**Exercise prompt:** Output every line below exactly.

[Extracted data entries]
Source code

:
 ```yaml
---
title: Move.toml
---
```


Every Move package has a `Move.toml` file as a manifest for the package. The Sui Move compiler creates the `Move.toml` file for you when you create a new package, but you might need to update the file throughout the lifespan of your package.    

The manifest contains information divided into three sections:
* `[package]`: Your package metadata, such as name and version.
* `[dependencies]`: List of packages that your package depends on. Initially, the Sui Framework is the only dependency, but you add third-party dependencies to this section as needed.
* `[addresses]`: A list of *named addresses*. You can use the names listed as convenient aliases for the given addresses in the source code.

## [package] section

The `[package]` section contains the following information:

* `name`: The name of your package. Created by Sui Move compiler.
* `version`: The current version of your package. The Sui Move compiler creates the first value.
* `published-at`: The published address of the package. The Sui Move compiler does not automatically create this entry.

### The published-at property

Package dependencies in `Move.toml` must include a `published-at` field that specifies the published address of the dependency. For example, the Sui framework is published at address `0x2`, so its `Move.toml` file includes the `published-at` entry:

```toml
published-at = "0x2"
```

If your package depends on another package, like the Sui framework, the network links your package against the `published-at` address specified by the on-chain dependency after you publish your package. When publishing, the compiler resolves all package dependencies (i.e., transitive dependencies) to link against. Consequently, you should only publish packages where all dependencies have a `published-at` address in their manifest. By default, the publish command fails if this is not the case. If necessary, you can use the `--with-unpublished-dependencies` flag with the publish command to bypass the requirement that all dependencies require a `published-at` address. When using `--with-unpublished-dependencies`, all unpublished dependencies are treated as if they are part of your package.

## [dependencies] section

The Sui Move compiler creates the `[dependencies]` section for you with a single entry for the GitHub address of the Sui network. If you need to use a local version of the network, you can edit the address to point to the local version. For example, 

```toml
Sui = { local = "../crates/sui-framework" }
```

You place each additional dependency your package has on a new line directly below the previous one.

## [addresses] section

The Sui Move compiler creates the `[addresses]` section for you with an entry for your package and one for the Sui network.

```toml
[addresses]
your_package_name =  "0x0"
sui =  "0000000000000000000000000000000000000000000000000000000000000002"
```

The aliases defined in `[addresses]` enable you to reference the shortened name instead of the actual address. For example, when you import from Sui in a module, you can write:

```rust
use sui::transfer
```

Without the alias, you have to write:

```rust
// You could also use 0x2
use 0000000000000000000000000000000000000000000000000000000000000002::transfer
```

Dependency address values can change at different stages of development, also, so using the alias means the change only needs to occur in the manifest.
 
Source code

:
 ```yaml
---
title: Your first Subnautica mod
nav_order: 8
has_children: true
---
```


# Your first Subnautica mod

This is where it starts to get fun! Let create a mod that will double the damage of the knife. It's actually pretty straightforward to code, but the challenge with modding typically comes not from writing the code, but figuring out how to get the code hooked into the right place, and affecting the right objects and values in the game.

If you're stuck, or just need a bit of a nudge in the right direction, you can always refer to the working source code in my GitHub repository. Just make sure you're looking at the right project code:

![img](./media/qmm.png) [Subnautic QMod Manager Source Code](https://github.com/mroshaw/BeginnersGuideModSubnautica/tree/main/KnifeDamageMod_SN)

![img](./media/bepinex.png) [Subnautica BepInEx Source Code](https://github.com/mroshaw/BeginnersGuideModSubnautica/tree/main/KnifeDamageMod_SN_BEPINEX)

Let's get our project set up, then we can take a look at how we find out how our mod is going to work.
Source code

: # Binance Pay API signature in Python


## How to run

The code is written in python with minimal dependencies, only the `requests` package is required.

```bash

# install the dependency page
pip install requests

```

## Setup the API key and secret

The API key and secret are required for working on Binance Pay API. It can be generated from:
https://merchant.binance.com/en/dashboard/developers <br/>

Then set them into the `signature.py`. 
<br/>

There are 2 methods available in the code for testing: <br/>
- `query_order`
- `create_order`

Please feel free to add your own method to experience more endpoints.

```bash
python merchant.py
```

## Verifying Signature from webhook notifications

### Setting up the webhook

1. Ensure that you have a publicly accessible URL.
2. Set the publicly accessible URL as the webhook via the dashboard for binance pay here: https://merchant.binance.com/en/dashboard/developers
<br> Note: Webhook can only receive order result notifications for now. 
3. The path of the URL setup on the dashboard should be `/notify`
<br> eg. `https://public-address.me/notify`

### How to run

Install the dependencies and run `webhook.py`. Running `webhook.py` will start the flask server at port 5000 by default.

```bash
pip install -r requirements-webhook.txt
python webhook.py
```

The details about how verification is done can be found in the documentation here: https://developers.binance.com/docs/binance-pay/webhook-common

**Answer section:**
Source code

:
 ```yaml
---
title: Move.toml
---
```


Every Move package has a `Move.toml` file as a manifest for the package. The Sui Move compiler creates the `Move.toml` file for you when you create a new package, but you might need to update the file throughout the lifespan of your package.    

The manifest contains information divided into three sections:
* `[package]`: Your package metadata, such as name and version.
* `[dependencies]`: List of packages that your package depends on. Initially, the Sui Framework is the only dependency, but you add third-party dependencies to this section as needed.
* `[addresses]`: A list of *named addresses*. You can use the names listed as convenient aliases for the given addresses in the source code.

## [package] section

The `[package]` section contains the following information:

* `name`: The name of your package. Created by Sui Move compiler.
* `version`: The current version of your package. The Sui Move compiler creates the first value.
* `published-at`: The published address of the package. The Sui Move compiler does not automatically create this entry.

### The published-at property

Package dependencies in `Move.toml` must include a `published-at` field that specifies the published address of the dependency. For example, the Sui framework is published at address `0x2`, so its `Move.toml` file includes the `published-at` entry:

```toml
published-at = "0x2"
```

If your package depends on another package, like the Sui framework, the network links your package against the `published-at` address specified by the on-chain dependency after you publish your package. When publishing, the compiler resolves all package dependencies (i.e., transitive dependencies) to link against. Consequently, you should only publish packages where all dependencies have a `published-at` address in their manifest. By default, the publish command fails if this is not the case. If necessary, you can use the `--with-unpublished-dependencies` flag with the publish command to bypass the requirement that all dependencies require a `published-at` address. When using `--with-unpublished-dependencies`, all unpublished dependencies are treated as if they are part of your package.

## [dependencies] section

The Sui Move compiler creates the `[dependencies]` section for you with a single entry for the GitHub address of the Sui network. If you need to use a local version of the network, you can edit the address to point to the local version. For example, 

```toml
Sui = { local = "../crates/sui-framework" }
```

You place each additional dependency your package has on a new line directly below the previous one.

## [addresses] section

The Sui Move compiler creates the `[addresses]` section for you with an entry for your package and one for the Sui network.

```toml
[addresses]
your_package_name =  "0x0"
sui =  "0000000000000000000000000000000000000000000000000000000000000002"
```

The aliases defined in `[addresses]` enable you to reference the shortened name instead of the actual address. For example, when you import from Sui in a module, you can write:

```rust
use sui::transfer
```

Without the alias, you have to write:

```rust
// You could also use 0x2
use 0000000000000000000000000000000000000000000000000000000000000002::transfer
```

Dependency address values can change at different stages of development, also, so using the alias means the change only needs to occur in the manifest.
 
Source code

:
 ```yaml
---
title: Your first Subnautica mod
nav_order: 8
has_children: true
---
```


# Your first Subnautica mod

This is where it starts to get fun! Let create a mod that will double the damage of the knife. It's actually pretty straightforward to code, but the challenge with modding typically comes not from writing the code, but figuring out how to get the code hooked into the right place, and affecting the right objects and values in the game.

If you're stuck, or just need a bit of a nudge in the right direction, you can always refer to the working source code in my GitHub repository. Just make sure you're looking at the right project code:

![img](./media/qmm.png) [Subnautic QMod Manager Source Code](https://github.com/mroshaw/BeginnersGuideModSubnautica/tree/main/KnifeDamageMod_SN)

![img](./media/bepinex.png) [Subnautica BepInEx Source Code](https://github.com/mroshaw/BeginnersGuideModSubnautica/tree/main/KnifeDamageMod_SN_BEPINEX)

Let's get our project set up, then we can take a look at how we find out how our mod is going to work.
Source code

: # Binance Pay API signature in Python


## How to run

The code is written in python with minimal dependencies, only the `requests` package is required.

```bash

# install the dependency page
pip install requests

```

## Setup the API key and secret

The API key and secret are required for working on Binance Pay API. It can be generated from:
https://merchant.binance.com/en/dashboard/developers <br/>

Then set them into the `signature.py`. 
<br/>

There are 2 methods available in the code for testing: <br/>
- `query_order`
- `create_order`

Please feel free to add your own method to experience more endpoints.

```bash
python merchant.py
```

## Verifying Signature from webhook notifications

### Setting up the webhook

1. Ensure that you have a publicly accessible URL.
2. Set the publicly accessible URL as the webhook via the dashboard for binance pay here: https://merchant.binance.com/en/dashboard/developers
<br> Note: Webhook can only receive order result notifications for now. 
3. The path of the URL setup on the dashboard should be `/notify`
<br> eg. `https://public-address.me/notify`

### How to run

Install the dependencies and run `webhook.py`. Running `webhook.py` will start the flask server at port 5000 by default.

```bash
pip install -r requirements-webhook.txt
python webhook.py
```

The details about how verification is done can be found in the documentation here: https://developers.binance.com/docs/binance-pay/webhook-common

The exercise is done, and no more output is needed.